Plain-text document sources

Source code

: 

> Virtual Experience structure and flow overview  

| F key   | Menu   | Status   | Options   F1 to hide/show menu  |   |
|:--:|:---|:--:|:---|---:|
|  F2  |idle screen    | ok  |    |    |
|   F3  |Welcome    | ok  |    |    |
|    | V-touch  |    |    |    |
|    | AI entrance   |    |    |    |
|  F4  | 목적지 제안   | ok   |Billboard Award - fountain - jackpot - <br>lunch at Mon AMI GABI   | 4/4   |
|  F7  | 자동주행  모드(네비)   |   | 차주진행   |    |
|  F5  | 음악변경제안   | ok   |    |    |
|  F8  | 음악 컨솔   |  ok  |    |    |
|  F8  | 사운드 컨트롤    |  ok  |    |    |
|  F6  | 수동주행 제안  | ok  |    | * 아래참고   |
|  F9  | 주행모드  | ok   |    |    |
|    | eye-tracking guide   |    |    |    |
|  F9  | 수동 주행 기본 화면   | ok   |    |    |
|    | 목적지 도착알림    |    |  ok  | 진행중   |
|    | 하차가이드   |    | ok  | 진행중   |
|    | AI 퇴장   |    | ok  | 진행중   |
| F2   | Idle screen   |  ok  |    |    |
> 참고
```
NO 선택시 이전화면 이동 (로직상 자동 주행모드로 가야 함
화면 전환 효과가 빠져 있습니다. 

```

• Prompt
Once you have read the records, write every one of them out again exactly.

• Written answer
Source code

: 

> Virtual Experience structure and flow overview  

| F key   | Menu   | Status   | Options   F1 to hide/show menu  |   |
|:--:|:---|:--:|:---|---:|
|  F2  |idle screen    | ok  |    |    |
|   F3  |Welcome    | ok  |    |    |
|    | V-touch  |    |    |    |
|    | AI entrance   |    |    |    |
|  F4  | 목적지 제안   | ok   |Billboard Award - fountain - jackpot - <br>lunch at Mon AMI GABI   | 4/4   |
|  F7  | 자동주행  모드(네비)   |   | 차주진행   |    |
|  F5  | 음악변경제안   | ok   |    |    |
|  F8  | 음악 컨솔   |  ok  |    |    |
|  F8  | 사운드 컨트롤    |  ok  |    |    |
|  F6  | 수동주행 제안  | ok  |    | * 아래참고   |
|  F9  | 주행모드  | ok   |    |    |
|    | eye-tracking guide   |    |    |    |
|  F9  | 수동 주행 기본 화면   | ok   |    |    |
|    | 목적지 도착알림    |    |  ok  | 진행중   |
|    | 하차가이드   |    | ok  | 진행중   |
|    | AI 퇴장   |    | ok  | 진행중   |
| F2   | Idle screen   |  ok  |    |    |
> 참고
```
NO 선택시 이전화면 이동 (로직상 자동 주행모드로 가야 함
화면 전환 효과가 빠져 있습니다. 

```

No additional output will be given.